11. Wagon Master (1950)

Wagon Master (1950)

Wagon Master is the standard John Ford western in its raw and rugged form: no big name stars, no swooning romanticism, no larger than life hero, just straight up storytelling told at a relaxed enough pace for you to get to know the characters and for Ford to further explore his pet themes of violence, masculinity and the formation of communities.

The community in this case is a wagon train made up of an assortment of nomads and outcasts, the bulk of whom are a group of Mormons who choose not to carry guns on principle. Kicked out of their old town and searching for a fresh Eden at the end of a potentially hazardous route, the Mormons (arguably compromising on their ethics a little) hire a couple of armed horse traders to protect them.

Whereas Stagecoach drew a distinct line between the inhabitants of the coach and the dangers of the landscape they traversed, Wagon Master depicts the land as a place of hope, redemption, restoration and chance meetings.

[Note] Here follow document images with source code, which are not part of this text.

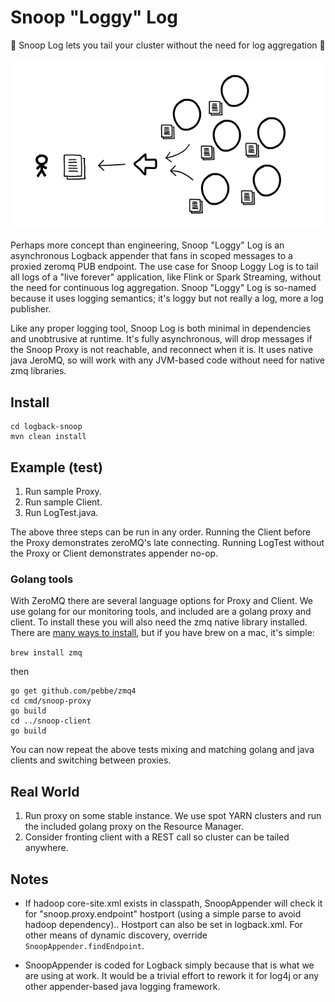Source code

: # Snoop "Loggy" Log

👀 Snoop Log lets you tail your cluster without the need for log aggregation 👀

![log message flow](./ClusterTail.png)

Perhaps more concept than engineering, Snoop "Loggy" Log is an asynchronous Logback appender that fans in scoped messages to a proxied zeromq PUB endpoint. The use case for Snoop Loggy Log is to tail all logs of a "live forever" application, like Flink or Spark Streaming, without the need for continuous log aggregation. Snoop "Loggy" Log is so-named because it uses logging semantics; it's loggy but not really a log, more a log publisher. 
 
Like any proper logging tool, Snoop Log is both minimal in dependencies and unobtrusive at runtime. It's fully asynchronous, will drop messages if the Snoop Proxy is not reachable, and reconnect when it is. It uses native java JeroMQ, so will work with any JVM-based code without need for native zmq libraries.

## Install 
```
cd logback-snoop 
mvn clean install
```

## Example (test)

1. Run sample Proxy.
2. Run sample Client.
3. Run LogTest.java.

The above three steps can be run in any order. Running the Client before the Proxy demonstrates zeroMQ's late connecting. Running LogTest without the Proxy or Client demonstrates appender no-op. 

### Golang tools

With ZeroMQ there are several language options for Proxy and Client. We use golang for our monitoring tools, and included are a golang proxy and client. To install these you will also need the zmq native library installed. There are [many ways to install](http://zeromq.org/intro:get-the-software), but if you have brew on a mac, it's simple:

`brew install zmq`

then

```
go get github.com/pebbe/zmq4
cd cmd/snoop-proxy
go build
cd ../snoop-client
go build
```

You can now repeat the above tests mixing and matching golang and java clients and switching between proxies.

## Real World

1. Run proxy on some stable instance. We use spot YARN clusters and run the included golang proxy on the Resource Manager. 
2. Consider fronting client with a REST call so cluster can be tailed anywhere.

## Notes
* If hadoop core-site.xml exists in classpath, SnoopAppender will check it for "snoop.proxy.endpoint" hostport (using a simple parse to avoid hadoop dependency).. Hostport can also be set in logback.xml. For other means of dynamic discovery, override `SnoopAppender.findEndpoint`.

* SnoopAppender is coded for Logback simply because that is what we are using at work. It would be a trivial effort to rework it for log4j or any other appender-based java logging framework.
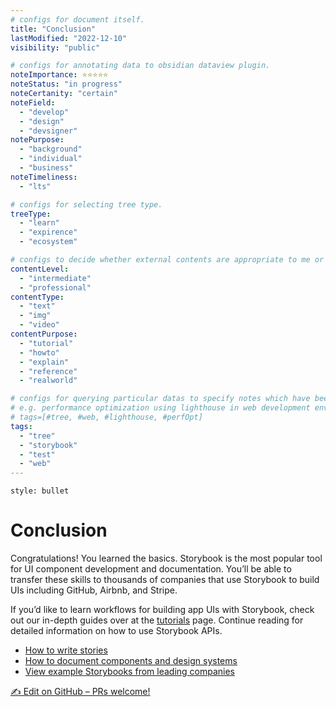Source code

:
 ```yaml
---
# configs for document itself.
title: "Conclusion"
lastModified: "2022-12-10"
visibility: "public"

# configs for annotating data to obsidian dataview plugin.
noteImportance: ⭐⭐⭐⭐⭐
noteStatus: "in progress"
noteCertanity: "certain"
noteField:
  - "develop"
  - "design"
  - "devsigner"
notePurpose:
  - "background"
  - "individual"
  - "business"
noteTimeliness:
  - "lts"

# configs for selecting tree type.
treeType:
  - "learn"
  - "expirence"
  - "ecosystem"

# configs to decide whether external contents are appropriate to me or not.
contentLevel:
  - "intermediate"
  - "professional"
contentType:
  - "text"
  - "img"
  - "video"
contentPurpose:
  - "tutorial"
  - "howto"
  - "explain"
  - "reference"
  - "realworld"

# configs for querying particular datas to specify notes which have been noted expirences related to particular subject.
# e.g. performance optimization using lighthouse in web development environments:
# tags=[#tree, #web, #lighthouse, #perfOpt]
tags:
  - "tree"
  - "storybook"
  - "test"
  - "web"
---
```

```toc
style: bullet
```
# Conclusion
Congratulations! You learned the basics. Storybook is the most popular tool for UI component development and documentation. You’ll be able to transfer these skills to thousands of companies that use Storybook to build UIs including GitHub, Airbnb, and Stripe.

If you’d like to learn workflows for building app UIs with Storybook, check out our in-depth guides over at the [tutorials](https://storybook.js.org/tutorials/) page. Continue reading for detailed information on how to use Storybook APIs.

-   [How to write stories](https://storybook.js.org/docs/react/writing-stories/introduction)
-   [How to document components and design systems](https://storybook.js.org/docs/react/writing-docs/introduction)
-   [View example Storybooks from leading companies](https://storybook.js.org/showcase)

[✍️ Edit on GitHub – PRs welcome!](https://github.com/storybookjs/storybook/tree/next/docs/get-started/conclusion.md)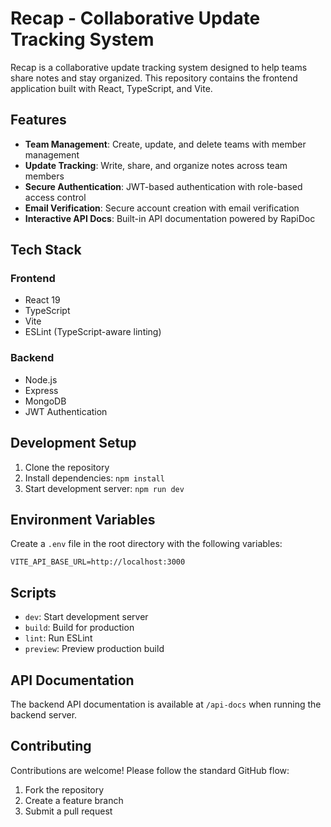 # Recap - Collaborative Update Tracking System

Recap is a collaborative update tracking system designed to help teams share notes and stay organized. This repository contains the frontend application built with React, TypeScript, and Vite.

## Features

- **Team Management**: Create, update, and delete teams with member management
- **Update Tracking**: Write, share, and organize notes across team members
- **Secure Authentication**: JWT-based authentication with role-based access control
- **Email Verification**: Secure account creation with email verification
- **Interactive API Docs**: Built-in API documentation powered by RapiDoc

## Tech Stack

### Frontend

- React 19
- TypeScript
- Vite
- ESLint (TypeScript-aware linting)

### Backend

- Node.js
- Express
- MongoDB
- JWT Authentication

## Development Setup

1. Clone the repository
2. Install dependencies: `npm install`
3. Start development server: `npm run dev`

## Environment Variables

Create a `.env` file in the root directory with the following variables:

```env
VITE_API_BASE_URL=http://localhost:3000
```

## Scripts

- `dev`: Start development server
- `build`: Build for production
- `lint`: Run ESLint
- `preview`: Preview production build

## API Documentation

The backend API documentation is available at `/api-docs` when running the backend server.

## Contributing

Contributions are welcome! Please follow the standard GitHub flow:

1. Fork the repository
2. Create a feature branch
3. Submit a pull request

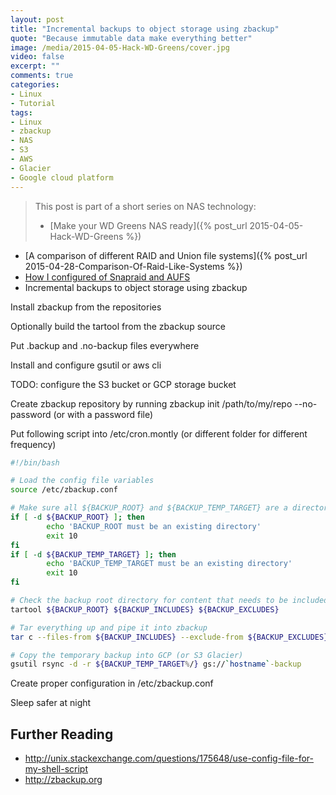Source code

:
 ```yaml
---
layout: post
title: "Incremental backups to object storage using zbackup"
quote: "Because immutable data make everything better"
image: /media/2015-04-05-Hack-WD-Greens/cover.jpg
video: false
excerpt: ""
comments: true
categories:
- Linux
- Tutorial
tags:
- Linux
- zbackup
- NAS
- S3
- AWS
- Glacier
- Google cloud platform
---
```

> This post is part of a short series on NAS technology:
>
> - [Make your WD Greens NAS ready]({% post_url 2015-04-05-Hack-WD-Greens %})
- [A comparison of different RAID and Union file systems]({% post_url 2015-04-28-Comparison-Of-Raid-Like-Systems %})
- [How I configured of Snapraid and AUFS](some_url)
- Incremental backups to object storage using zbackup

Install zbackup from the repositories

Optionally build the tartool from the zbackup source

Put .backup and .no-backup files everywhere

Install and configure gsutil or aws cli

TODO: configure the S3 bucket or GCP storage bucket

Create zbackup repository by running zbackup init /path/to/my/repo --no-password (or with a password file)

Put following script into /etc/cron.montly (or different folder for different frequency)

```bash
#!/bin/bash

# Load the config file variables
source /etc/zbackup.conf

# Make sure all ${BACKUP_ROOT} and ${BACKUP_TEMP_TARGET} are a directory with trailing slash
if [ -d ${BACKUP_ROOT} ]; then
        echo 'BACKUP_ROOT must be an existing directory'
        exit 10
fi
if [ -d ${BACKUP_TEMP_TARGET} ]; then
        echo 'BACKUP_TEMP_TARGET must be an existing directory'
        exit 10
fi

# Check the backup root directory for content that needs to be included
tartool ${BACKUP_ROOT} ${BACKUP_INCLUDES} ${BACKUP_EXCLUDES}

# Tar everything up and pipe it into zbackup
tar c --files-from ${BACKUP_INCLUDES} --exclude-from ${BACKUP_EXCLUDES} | zbackup backup ${BACKUP_TEMP_TARGET%/}/backups/backup-`date '+%Y-%m-%d'`

# Copy the temporary backup into GCP (or S3 Glacier)
gsutil rsync -d -r ${BACKUP_TEMP_TARGET%/} gs://`hostname`-backup
```

Create proper configuration in /etc/zbackup.conf

Sleep safer at night

## Further Reading
* http://unix.stackexchange.com/questions/175648/use-config-file-for-my-shell-script
* http://zbackup.org
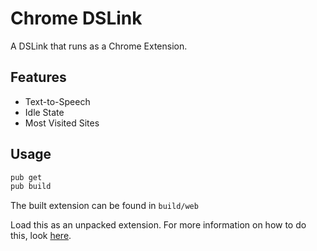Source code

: # Chrome DSLink

A DSLink that runs as a Chrome Extension.

## Features

- Text-to-Speech
- Idle State
- Most Visited Sites

## Usage

```bash
pub get
pub build
```

The built extension can be found in `build/web`

Load this as an unpacked extension. For more information on how to do this, look [here](https://developer.chrome.com/extensions/getstarted#unpacked).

It’s a warm, accommodating post-war picture that looks forward idealistically to a time where weapons are no longer needed, while acknowledging how they may be a necessary evil in treacherous times.

And while treacherous times most certainly do come up in the form of a gang of sinister outlaws, action and bloodshed largely still takes a backseat to the rich, inclusive humanity of the film’s world. John Ford often cited Wagon Master as his favorite of his westerns and it’s easy to see why it’s so close to his heart. Rarely was he allowed to do what he does best with such little in the way of big studio flourish.